Su Traición, Mi Renacer

Autor: : Leontyne Brymer
Género: Moderno
El olor a gasolina y aceite de motor era mi perfume, el aire que me daba vida. Pero esa tarde, mi exnovio Mateo apareció y lanzó la bomba: había vendido mi Impala del 67, "El Fantasma" , la obra de arte que me tomó dos años restaurar, a su ex. Y no a cualquiera, a Valentina, la corredora de autos ciega de la que nunca dejaba de hablar con lástima y admiración. Sentí un pistón fallar en mi corazón. "No tenías derecho" , susurré, mientras mis ojos ardían. Él intentó justificarlo: "Valentina lo necesita para volver a las carreras, tú dijiste que era una bestia salvaje" . Pero el universo digital que solo yo podía ver, el foro de automovilistas que parpadeaba en mi monitor, me reveló la verdad. Un usuario llamado 'LaTuercaFloja' lo escribió crudamente: "El plan es sabotear el coche. Un fallo en los frenos en la recta final. Quieren que parezca un accidente trágico" . Mi creación, mi Fantasma, iba a ser el arma en un asesinato. La traición me golpeó como un choque frontal. Mateo esperaba mi colapso, pero lo que encontró fue un hielo puro. "¡Largo de aquí, Mateo! ¡Ahora!" , grité. Él se fue, dejando un portazo que hizo vibrar mi taller, pero su amenaza resonó más fuerte: "No te atrevas a acercarte a esa carrera" . Cada palabra amable de él, cada gesto de apoyo, se retorció en veneno. Comprendí que para Mateo, mi coche nunca fue una pasión compartida, sino una herramienta en su juego de ambición. No había tiempo para el dolor, solo para la acción. El foro parpadeó de nuevo: "Sofía es la única que puede detenerlo. Ella construyó ese coche. Ella conoce su alma" . Subí a mi motocicleta, el motor rugiendo como un grito de guerra, y salí hacia la noche. Iba a salvar a mi coche, a una mujer inocente, y a exponer al monstruo que se había escondido detrás de la máscara de mi amor. Mi determinación era ahora un motor V8 a toda potencia.

Introducción

El olor a gasolina y aceite de motor era mi perfume, el aire que me daba vida.

Pero esa tarde, mi exnovio Mateo apareció y lanzó la bomba: había vendido mi Impala del 67, "El Fantasma" , la obra de arte que me tomó dos años restaurar, a su ex.

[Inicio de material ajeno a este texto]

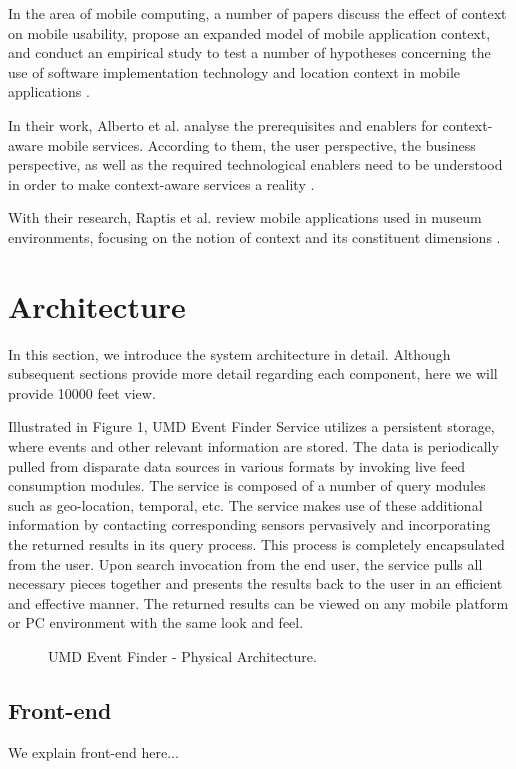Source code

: \documentclass{acm_proc_article-sp}
\begin{document}
In the area of mobile computing, a number of papers discuss the effect of context on mobile usability, propose an expanded model of mobile application context, and conduct an empirical study to test a number of hypotheses concerning the use of software implementation technology and location context in mobile applications \cite{ryan:mobile}.

In their work, Alberto et al. analyse the prerequisites and enablers for context-aware mobile services. According to them,  the user perspective, the business perspective, as well as the required technological enablers need to be understood in order to make context-aware services a reality \cite{alberto:usercentric}.

With their research, Raptis et al. review mobile applications used in museum environments, focusing on the notion of context and its constituent dimensions \cite{raptis:museum}.

\section{Architecture}
In this section, we introduce the system architecture in detail. Although subsequent sections provide more detail regarding each component, here we will provide 10000 feet view.

Illustrated in Figure 1, UMD Event Finder Service utilizes a persistent storage, where events and other relevant information are stored. The data is periodically pulled from disparate data sources in various formats by invoking live feed consumption modules. The service is composed of a number of query modules such as geo-location, temporal, etc. The service makes use of these additional information by contacting corresponding sensors pervasively and incorporating the returned results in its query process. This process is completely encapsulated from the user. Upon search invocation from the end user, the service pulls all necessary pieces together and presents the results back to the user in an efficient and effective manner. The returned results can be viewed on any mobile platform or PC environment with the same look and feel.

\begin{figure*}
\centering
{}
\caption{UMD Event Finder - Physical Architecture.}
\end{figure*}

\subsection{Front-end}	 
We explain front-end here...
\end{document}
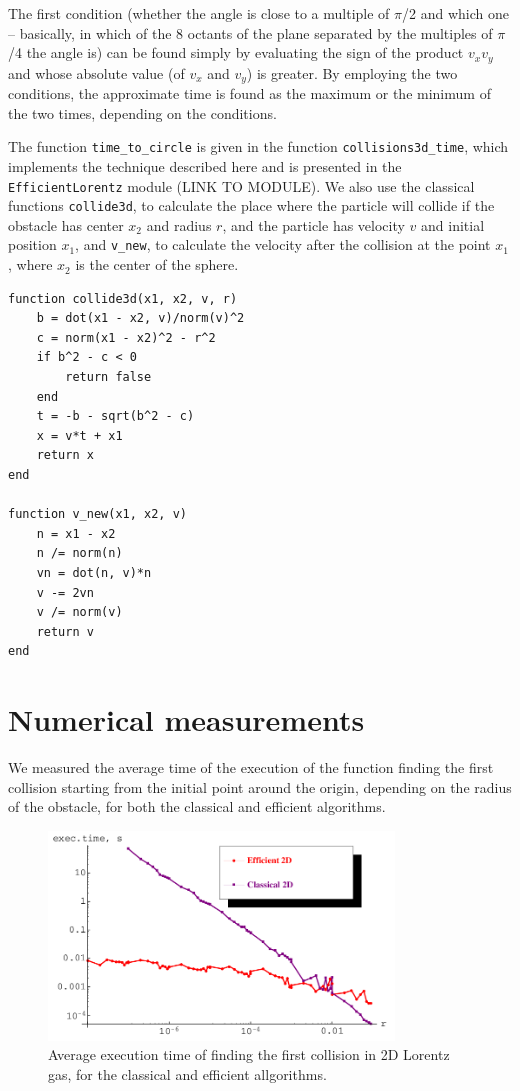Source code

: \documentclass[prl,amsmath,amssymb, twocolumn, showpacs]{revtex4-1}
\begin{document}
The first condition (whether the angle is close to a multiple of $\pi$/2 and which one – basically, in which of the 8 octants of the plane separated by the multiples of $\pi$/4 the angle is) can be found simply by evaluating the sign of the product $v_x v_y$ and whose absolute value (of $v_x$ and $v_y$) is greater. By employing the two conditions, the approximate time is found as the maximum or the minimum of the two times, depending on the conditions.

The function \texttt{time\_to\_circle} is given in the function \texttt{collisions3d\_time}, which implements the technique described here and is presented in the \texttt{EfficientLorentz} module (LINK TO MODULE). We also use the classical functions \texttt{collide3d}, to calculate the place where the particle will collide if the obstacle has center $x_2$ and radius $r$, and the particle has velocity $v$ and initial position $x_1$, and \texttt{v\_new}, to calculate the velocity after the collision at the point $x_1$, where $x_2$ is the center of the sphere.

\begin{verbatim}
function collide3d(x1, x2, v, r) 
    b = dot(x1 - x2, v)/norm(v)^2 
    c = norm(x1 - x2)^2 - r^2 
    if b^2 - c < 0
        return false 
    end 
    t = -b - sqrt(b^2 - c) 
    x = v*t + x1 
    return x 
end 

function v_new(x1, x2, v) 
    n = x1 - x2 
    n /= norm(n) 
    vn = dot(n, v)*n 
    v -= 2vn 
    v /= norm(v) 
    return v 
end
\end{verbatim}

\section{Numerical measurements}

We measured the average time of the execution of the function finding the first collision starting from the initial point around the origin, depending on the radius of the obstacle, for both the classical and efficient algorithms.

\begin{figure}
\centering
\includegraphics [width=260pt]{fig05.png}
\caption{Average execution time of finding the first collision in 2D Lorentz gas, for the classical and efficient allgorithms.}
\label{fig:fig05}
\end{figure}
\end{document}
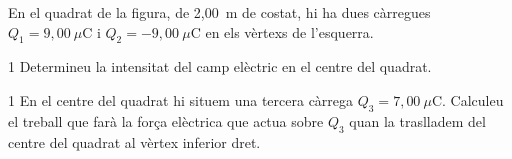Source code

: \begin{minipage}[t]{0.74\linewidth}
En el quadrat de la figura, de 2,00~m de costat, hi ha dues càrregues $Q_1 = 9,00\ \mu\mathrm{C}$ i $Q_2 = -9,00\ \mu\mathrm{C}$ en els vèrtexs de l'esquerra.
\end{minipage}\hfill
\begin{minipage}[t]{0.2\linewidth}
\vspace{0pt}
\end{minipage}

\begin{apartat}{1}
Determineu la intensitat del camp elèctric en el centre del quadrat.
\end{apartat}

\begin{apartat}{1}
En el centre del quadrat hi situem una tercera càrrega $Q_3 = 7,00\ \mu\mathrm{C}$. Calculeu el treball que farà la força elèctrica que actua sobre $Q_3$ quan la traslladem del centre del quadrat al vèrtex inferior dret.
\end{apartat}

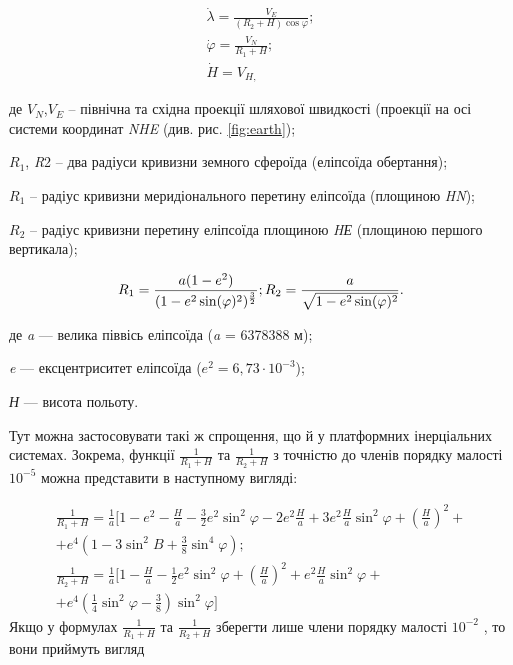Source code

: \[\begin{array}{l} 
{\dot{\lambda}=\frac{V_{E}}{(R_{2} +H)\cos \varphi} ;} \\ 
{\dot{\varphi}=\frac{V_{N}}{R_{1} +H} ;} \\ 
{\dot{H}=V_{H,}} 
\end{array}\] 
\begin{ESKDexplanation}
\item де  $V_{N}$,$V_{E}$ -- північна та східна проекції шляхової швидкості 
(проекції на осі  системи координат \textit{NHE}  (див. рис. \ref{fig:earth}); 
\item $R_1$, \textit{R}2 -- два радіуси кривизни земного сфероїда (еліпсоїда обертання); 
\item $R_1$ -- радіус кривизни меридіонального перетину еліпсоїда (площиною \textit{HN}); 
\item $R_2$  -- радіус кривизни перетину еліпсоїда площиною \textit{HЕ} (площиною першого вертикала); 
\end{ESKDexplanation}
\[R_{1} =\frac{a(1-e^{2})}{(1-e^{2} \sin(\varphi)^{2})^{\frac{3}{2}}};\\
R_{2} =\frac{a}{\sqrt{1-e^{2} \sin(\varphi)^{2}}}.\] 
\begin{ESKDexplanation}
\item де\textit{ a}  --- велика піввісь  еліпсоїда (\textit{a }=  6378388 м); 
\item \textit{e} --- ексцентриситет еліпсоїда  ($e^{2} = 6,73 \cdot 10^{-3}$);  
\item \textit{Н}  --- висота польоту. 
\end{ESKDexplanation}
Тут можна застосовувати такі ж спрощення, що й у платформних інерціальних системах. 
Зокрема, функції   $\frac{1}{R_{1} +H}$ та $\frac{1}{R_{2} +H} $ 
з точністю до членів порядку малості $10^{-5}$ можна представити 
в наступному вигляді:

\[\begin{array}{l} 
{\frac{1}{R_{1} +H} =\frac{1}{a} [1-e^{2} -\frac{H}{a} 
-\frac{3}{2} e^{2} \sin ^{2} \varphi-2e^{2} \frac{H}{a} +3e^{2} \frac{H}{a} \sin 
^{2} \varphi + (\frac{H}{a} )^{2} +}\\
{+e^{4} (1-3\sin ^{2} B+\frac{3}{8}\sin ^{4} \varphi);} \\ 

{\frac{1}{R_{2} +H} =\frac{1}{a}[1-\frac{H}{a} 
-\frac{1}{2} e^{2} \sin ^{2} \varphi+(\frac{H}{a})^{2} +e^{2} \frac{H}{a} 
\sin ^{2} \varphi+} \\ 
{+e^{4}(\frac{1}{4} \sin ^{2} \varphi-\frac{3}{8})\sin ^{2} \varphi]} 
\end{array}\] 
Якщо у формулах $\frac{1}{R_{1} +H}$ та $\frac{1}{R_{2} +H}$ 
зберегти лише члени порядку малості $10^{-2}$ , то вони приймуть 
вигляд

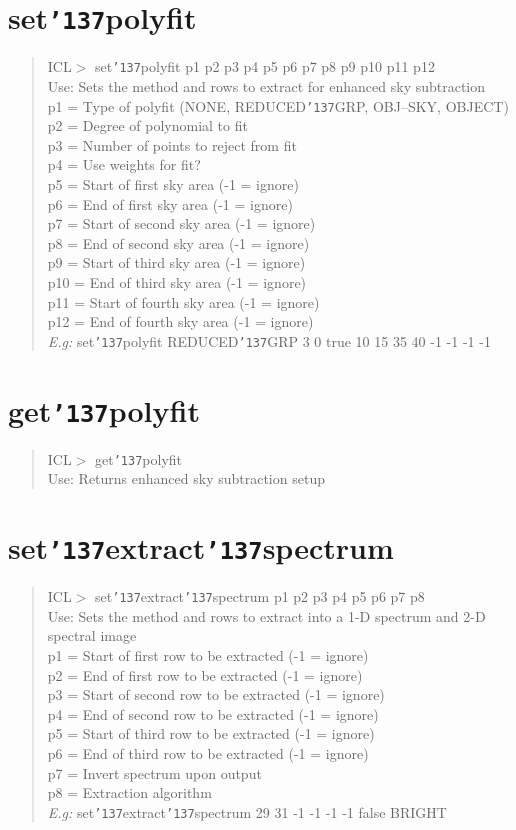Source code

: \documentclass[a4paper]{book}
\renewcommand{\_}{{\tt\char'137}}
\begin{document}
\section{set\_polyfit}
\begin{quote}
ICL$>$ set\_polyfit p1 p2 p3 p4 p5 p6 p7 p8 p9 p10 p11 p12 \\
Use: Sets the method and rows to extract for enhanced sky subtraction \\
p1 = Type of polyfit (NONE, REDUCED\_GRP, OBJ--SKY, OBJECT) \\
p2 = Degree of polynomial to fit \\
p3 = Number of points to reject from fit \\
p4 = Use weights for fit? \\ 
p5 = Start of first sky area (-1 = ignore) \\
p6 = End of first sky area (-1 = ignore) \\
p7 = Start of second sky area (-1 = ignore) \\
p8 = End of second sky area (-1 = ignore) \\
p9 = Start of third sky area (-1 = ignore) \\
p10 = End of third sky area (-1 = ignore) \\
p11 = Start of fourth sky area (-1 = ignore) \\
p12 = End of fourth sky area (-1 = ignore) \\
{\em E.g:} set\_polyfit REDUCED\_GRP 3 0 {\sc true} 10 15 35 40 -1 -1 -1 -1
\end{quote}
\section{get\_polyfit}
\begin{quote}
ICL$>$ get\_polyfit \\
Use: Returns enhanced sky subtraction setup
\end{quote}

\section{set\_extract\_spectrum}
\begin{quote}
ICL$>$ set\_extract\_spectrum p1 p2 p3 p4 p5 p6 p7 p8 \\
Use: Sets the method and rows to extract into a 1-D spectrum and 2-D spectral image \\
p1 = Start of first row to be extracted (-1 = ignore) \\
p2 = End of first row to be extracted (-1 = ignore) \\
p3 = Start of second row to be extracted (-1 = ignore) \\
p4 = End of second row to be extracted (-1 = ignore) \\
p5 = Start of third row to be extracted (-1 = ignore) \\
p6 = End of third row to be extracted (-1 = ignore) \\
p7 = Invert spectrum upon output \\
p8 = Extraction algorithm \\
{\em E.g:} set\_extract\_spectrum 29 31 -1 -1 -1 -1 {\sc false} BRIGHT
\end{quote}
\end{document}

Y no a cualquiera, a Valentina, la corredora de autos ciega de la que nunca dejaba de hablar con lástima y admiración.

Sentí un pistón fallar en mi corazón.

"No tenías derecho" , susurré, mientras mis ojos ardían.

Él intentó justificarlo: "Valentina lo necesita para volver a las carreras, tú dijiste que era una bestia salvaje" .

Pero el universo digital que solo yo podía ver, el foro de automovilistas que parpadeaba en mi monitor, me reveló la verdad.

Un usuario llamado 'LaTuercaFloja' lo escribió crudamente: "El plan es sabotear el coche. Un fallo en los frenos en la recta final. Quieren que parezca un accidente trágico" .

Mi creación, mi Fantasma, iba a ser el arma en un asesinato.

La traición me golpeó como un choque frontal.

Mateo esperaba mi colapso, pero lo que encontró fue un hielo puro.

"¡Largo de aquí, Mateo! ¡Ahora!" , grité.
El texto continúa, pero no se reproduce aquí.